(Dataset records)
- - -
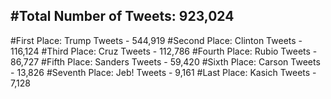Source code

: #Total Number of Tweets: 923,024 
---
#First Place: Trump Tweets - 544,919
#Second Place: Clinton Tweets - 116,124
#Third Place: Cruz Tweets - 112,786
#Fourth Place: Rubio Tweets - 86,727
#Fifth Place: Sanders Tweets - 59,420
#Sixth Place: Carson Tweets - 13,826
#Seventh Place: Jeb! Tweets - 9,161
#Last Place: Kasich Tweets - 7,128
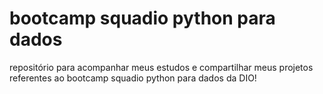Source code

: # bootcamp squadio python para dados
repositório para acompanhar meus estudos e compartilhar meus projetos referentes ao bootcamp squadio python para dados da DIO!
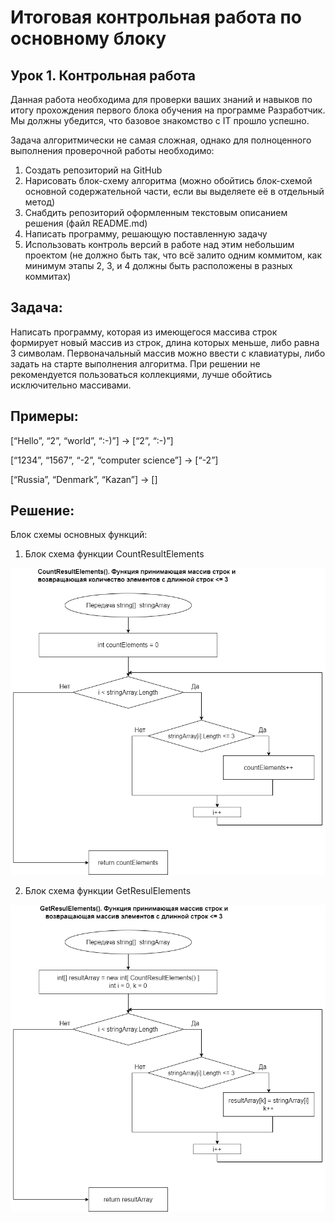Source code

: # Итоговая контрольная работа по основному блоку
## Урок 1. Контрольная работа
Данная работа необходима для проверки ваших знаний и навыков
 по итогу прохождения первого блока обучения на программе 
 Разработчик. Мы должны убедится, что базовое знакомство с 
 IT прошло успешно.

Задача алгоритмически не самая сложная, однако для 
полноценного выполнения проверочной работы необходимо:

1. Создать репозиторий на GitHub
2. Нарисовать блок-схему алгоритма (можно обойтись 
блок-схемой основной содержательной части, если вы выделяете 
её в отдельный метод)
3. Снабдить репозиторий оформленным текстовым описанием 
решения (файл README.md)
4. Написать программу, решающую поставленную задачу
5. Использовать контроль версий в работе над этим небольшим 
проектом (не должно быть так, что всё залито одним коммитом, 
как минимум этапы 2, 3, и 4 должны быть расположены в разных 
коммитах)

## Задача:
Написать программу, которая из имеющегося массива строк 
формирует новый массив из строк, длина которых меньше, либо 
равна 3 символам. Первоначальный массив можно ввести с 
клавиатуры, либо задать на старте выполнения алгоритма. При 
решении не рекомендуется пользоваться коллекциями, лучше 
обойтись исключительно массивами.

## Примеры:
[“Hello”, “2”, “world”, “:-)”] → [“2”, “:-)”]

[“1234”, “1567”, “-2”, “computer science”] → [“-2”]

[“Russia”, “Denmark”, “Kazan”] → []

## Решение:
Блок схемы основных функций:

1. Блок схема функции CountResultElements


 ![Блок схема функции CountResultElements](BlockShemaCountResultElements.png)


2. Блок схема функции GetResulElements


 ![Блок схема функции GetResulElements](BlockShemaGetResulElements.png)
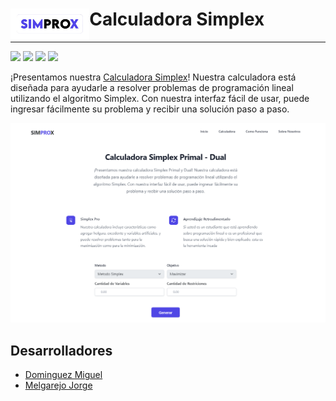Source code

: # <img src="image/README/logo.png" align="left" height="50"/> Calculadora Simplex

<hr>

![](https://img.shields.io/badge/HTML5-E34F26?style=for-the-badge&logo=html5&logoColor=white)
![](https://img.shields.io/badge/JavaScript-323330?style=for-the-badge&logo=javascript&logoColor=F7DF1E)
![](https://img.shields.io/badge/Sass-CC6699?style=for-the-badge&logo=sass&logoColor=white)
![](https://img.shields.io/badge/Tailwind_CSS-38B2AC?style=for-the-badge&logo=tailwind-css&logoColor=white)

¡Presentamos nuestra [Calculadora Simplex](https://simprox.surge.sh)! Nuestra calculadora está diseñada para ayudarle a resolver problemas de programación lineal utilizando el algoritmo Simplex. Con nuestra interfaz fácil de usar, puede ingresar fácilmente su problema y recibir una solución paso a paso.

![simprox.surge.sh](image/README/1691551971770.png)

## Desarrolladores
 - [Dominguez Miguel](https://github.com/pana-miguel)
 - [Melgarejo Jorge](https://github.com/JorgeMelgarejo22)
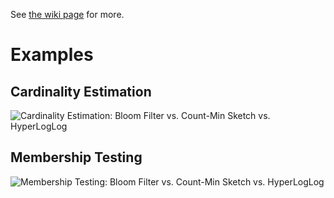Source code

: See [the wiki page](https://github.com/echen/streaming-simulations/wiki) for more.

# Examples

## Cardinality Estimation


![Cardinality Estimation: Bloom Filter vs. Count-Min Sketch vs. HyperLogLog](https://i.imgur.com/ePwKnXp.png)

## Membership Testing
![Membership Testing: Bloom Filter vs. Count-Min Sketch vs. HyperLogLog](hhttps://i.imgur.com/l4gw3eI.png)

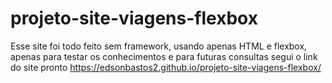 # projeto-site-viagens-flexbox
Esse site foi todo feito sem framework, usando apenas HTML e flexbox,
apenas para testar os conhecimentos e para futuras consultas
segui o link do site pronto https://edsonbastos2.github.io/projeto-site-viagens-flexbox/
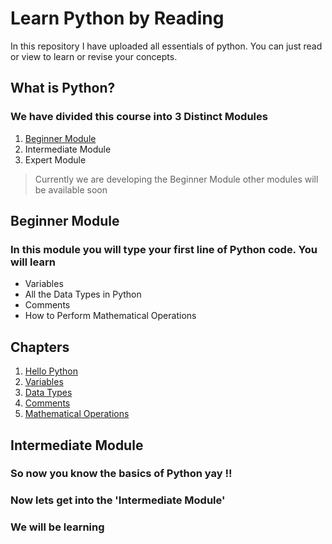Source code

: # Learn Python by Reading
In this repository I have uploaded all essentials of python. You can just read or view to learn or revise your concepts.
## What is Python?


### We have divided this course into 3 Distinct Modules
1. [Beginner Module](BeginnerModule\0-Beginnermodule.md)
2. Intermediate Module
3. Expert Module
> Currently we are developing the Beginner Module other modules will be available soon

## Beginner Module 
### In this module you will type your first line of Python code. You will learn 
- Variables
- All the Data Types in Python 
- Comments
- How to  Perform Mathematical Operations

## Chapters
1. [Hello Python](BeginnerModule\1-HelloPython.md)
2. [Variables](BeginnerModule\2-Variables.md)
3. [Data Types](BeginnerModule\3-DataTypes.md)
4. [Comments](BeginnerModule\4-Comments.md)
5. [Mathematical Operations](BeginnerModule\5-MathematicalOps.md)

## Intermediate Module
### So now you know the basics of Python yay !!
### Now lets get into the 'Intermediate Module'

### We will be learning 
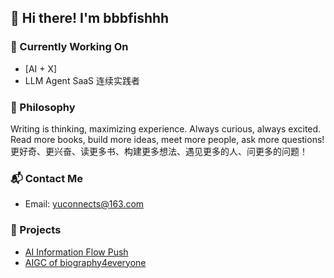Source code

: ## 👋 Hi there! I'm bbbfishhh

### 🔭 Currently Working On
- [AI + X]
- LLM Agent SaaS 连续实践者

### 📝 Philosophy
Writing is thinking, maximizing experience. Always curious, always excited. Read more books, build more ideas, meet more people, ask more questions!
更好奇、更兴奋、读更多书、构建更多想法、遇见更多的人、问更多的问题！

### 📬 Contact Me
- Email: [yuconnects@163.com](mailto:yuconnects@163.com)

### 🚀 Projects
- [AI Information Flow Push](https://github.com/all-dataa/InfoFlow4Venture)
- [AIGC of biography4everyone](https://github.com/all-dataa/individual_biograph)
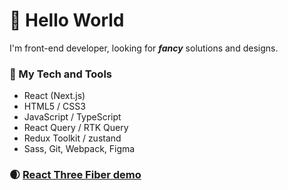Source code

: # :milky_way: Hello World
I'm front-end developer, looking for **_fancy_** solutions and designs.

### :nut_and_bolt: My Tech and Tools
* React (Next.js)
* HTML5 / CSS3
* JavaScript / TypeScript
* React Query / RTK Query
* Redux Toolkit / zustand
* Sass, Git, Webpack, Figma

### 🌒 [React Three Fiber demo](https://main--pepega-portal.netlify.app/)
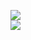 [![](https://img.shields.io/badge/Made%20With-Github%20Spray-lightgrey.svg?style=for-the-badge&logo=github)](https://github.com/Annihil/github-spray#17208)  
[![](https://i.imgur.com/2DrTn0Z.gif)](https://github.com/Annihil/github-spray)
- - -
WORK ITEM: Restate word for word the lines of the data above that begin at the line with "Perform Mathematical Operations" and end at the line with "there! I'm bbbfishhh", keeping both ends and dropping every picture.

OUTPUT OF THE EXERCISE:
- How to  Perform Mathematical Operations

## Chapters
1. [Hello Python](BeginnerModule\1-HelloPython.md)
2. [Variables](BeginnerModule\2-Variables.md)
3. [Data Types](BeginnerModule\3-DataTypes.md)
4. [Comments](BeginnerModule\4-Comments.md)
5. [Mathematical Operations](BeginnerModule\5-MathematicalOps.md)

## Intermediate Module
### So now you know the basics of Python yay !!
### Now lets get into the 'Intermediate Module'

### We will be learning 
Source code

: ## 👋 Hi there! I'm bbbfishhh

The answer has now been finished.